The Daily Vox (Johannesburg)

19 June 2014

South Africa: 5 Buzzwords From State of the Nation Address Decoded

analysis

On Tuesday, President Jacob Zuma took centre stage at Parliament to deliver the State of the Nation Address for the second time this year. Zuma addressed the nation looking decidedly unwell, and his less-than-robust appearance seemed to capture more interest than his speech. For 80 minutes, the President stood before the nation and dished out some clever-sounding phrases. These buzzwords are the foundations of the ANC's 'good story', but what do they really mean? RA'EESA PATHER breaks it down.

"Triple challenges"

Poverty, inequality and unemployment are the three challenges that rule our country. As such, they have ruled Msholozi's speeches for the past five years. Unemployment and job creation have been at the centre of South Africa's 20-year narrative, yet poverty still haunts the majority of the population, with 23-million South Africans living on less than R620 a month.

While 70% of the youth dawdle away in the depths on unemployment, President Zuma is adamant that in this, our second phase of transition, South Africa will prosper.

"Second phase of transition"

After 1994, the ANC declared that the land of South Africa was in a state of transition. The plan was to eradicate the legacy of apartheid and welcome countrymen into a new South Africa where all could live free and equal. That didn't happen.

In 2012, the ANC's chief of policy, Jeff Radebe, announced that the party was embarking on a "second phase of transition". Socio-economic redress would come with the help of the National Development Plan, said the party.

But on Tuesday, Msholozi muttered the words 'National Development Plan' in the first five minutes of his speech and then moved swiftly on to other things. Meanwhile, we're still trying to figure out exactly what happened during the last 20 years of the first phase of transition.

"Radical socio-economic transformation"

Before, there was talk of transformation. Then it evolved into socio-economic transformation. Now, South Africa, we have entered the age of radical socio-economic transformation.

While this might sound like a Julius Malema catchphrase by way of Robert Mugabe, it is an umbrella term peddled by ANC policymakers bent on finding new ways to talk about old things

Last year, for example, was deemed "The Year of Unity in Action Towards Socio-Economic Freedom" but like most of the policies to emerge from the State of the Nation addresses in years past, it was all just a mouthful of words.

So what exactly is this new "radical" paradigm to engineer socio-economic transformation? As far as we can tell, it includes plans to invest R847-billion in infrastructure, to assist the energy sector (good news for Eskom), and of course to create more jobs. There's also mention of far-reaching interventions.

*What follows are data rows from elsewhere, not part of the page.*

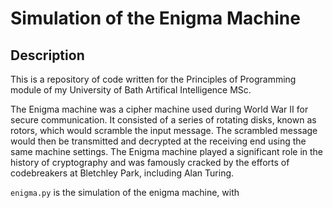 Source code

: # Simulation of the Enigma Machine

## Description
This is a repository of code written for the Principles of Programming module of my University of Bath Artifical Intelligence MSc.
 
The Enigma machine was a cipher machine used during World War II for secure communication. It consisted of a series of rotating disks, known as rotors, which would scramble the input message. The scrambled message would then be transmitted and decrypted at the receiving end using the same machine settings. The Enigma machine played a significant role in the history of cryptography and was famously cracked by the efforts of codebreakers at Bletchley Park, including Alan Turing.

`enigma.py` is the simulation of the enigma machine, with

"Far-reaching interventions"

"Far-reaching interventions" may sound like the national government has decided to host a mass intervention for addicts but it's actually just what the ANC uses to refer to its most recent policies for transformation.

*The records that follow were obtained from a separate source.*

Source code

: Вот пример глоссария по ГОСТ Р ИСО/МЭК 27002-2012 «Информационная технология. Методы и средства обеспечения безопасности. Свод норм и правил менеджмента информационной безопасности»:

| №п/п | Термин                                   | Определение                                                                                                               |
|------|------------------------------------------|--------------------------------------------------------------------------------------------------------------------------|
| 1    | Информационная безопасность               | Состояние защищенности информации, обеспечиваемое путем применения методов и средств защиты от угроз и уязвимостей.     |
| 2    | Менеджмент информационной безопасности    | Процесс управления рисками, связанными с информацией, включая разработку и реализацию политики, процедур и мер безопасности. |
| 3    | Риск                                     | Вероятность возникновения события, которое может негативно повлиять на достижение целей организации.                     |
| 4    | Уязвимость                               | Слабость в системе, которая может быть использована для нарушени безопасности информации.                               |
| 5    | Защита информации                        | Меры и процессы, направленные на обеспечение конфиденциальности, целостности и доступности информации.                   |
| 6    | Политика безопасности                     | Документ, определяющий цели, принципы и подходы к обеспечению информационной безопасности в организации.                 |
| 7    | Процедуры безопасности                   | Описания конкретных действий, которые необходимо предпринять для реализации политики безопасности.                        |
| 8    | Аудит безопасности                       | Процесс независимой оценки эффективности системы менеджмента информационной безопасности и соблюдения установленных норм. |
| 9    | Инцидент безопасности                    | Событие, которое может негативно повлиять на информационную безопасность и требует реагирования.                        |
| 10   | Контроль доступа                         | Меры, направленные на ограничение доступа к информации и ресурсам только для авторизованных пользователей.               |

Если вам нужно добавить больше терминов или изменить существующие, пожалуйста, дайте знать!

Msholozi has said that the ANC's central focus is "to defeat the triple challenges that have eroded our lands". We're not yet quite sure how far these interventions will reach or how exactly they will be implemented. As ever, Number One has left us with more questions than answers.

"Social partners dialogue"

Labour disputes and strikes have marred the ANC's recent years in office. The platinum belt has lit up in protest, leaving mine workers destitute and mine bosses fretting over diminishing returns.

Government's attempts to help negotiate a settlement have been unsuccessful thus far, forcing Zuma to send the deputy president (and former mining board member) Cyril Ramaphosa in to do damage control.

According to Zuma, "it is critical for social partners to meet and deliberate on the violent nature and duration of the strikes". As yet, it is unclear exactly who these mysterious social partners are. As Zuma tells it, the ANC's good story will continue for the next five years, but the question remains, can the president make good on his promises? Political analysts have said that the president address was a lacklustre re-statement of previous speeches. Maybe it's time to tell a new story, eh Msholozi?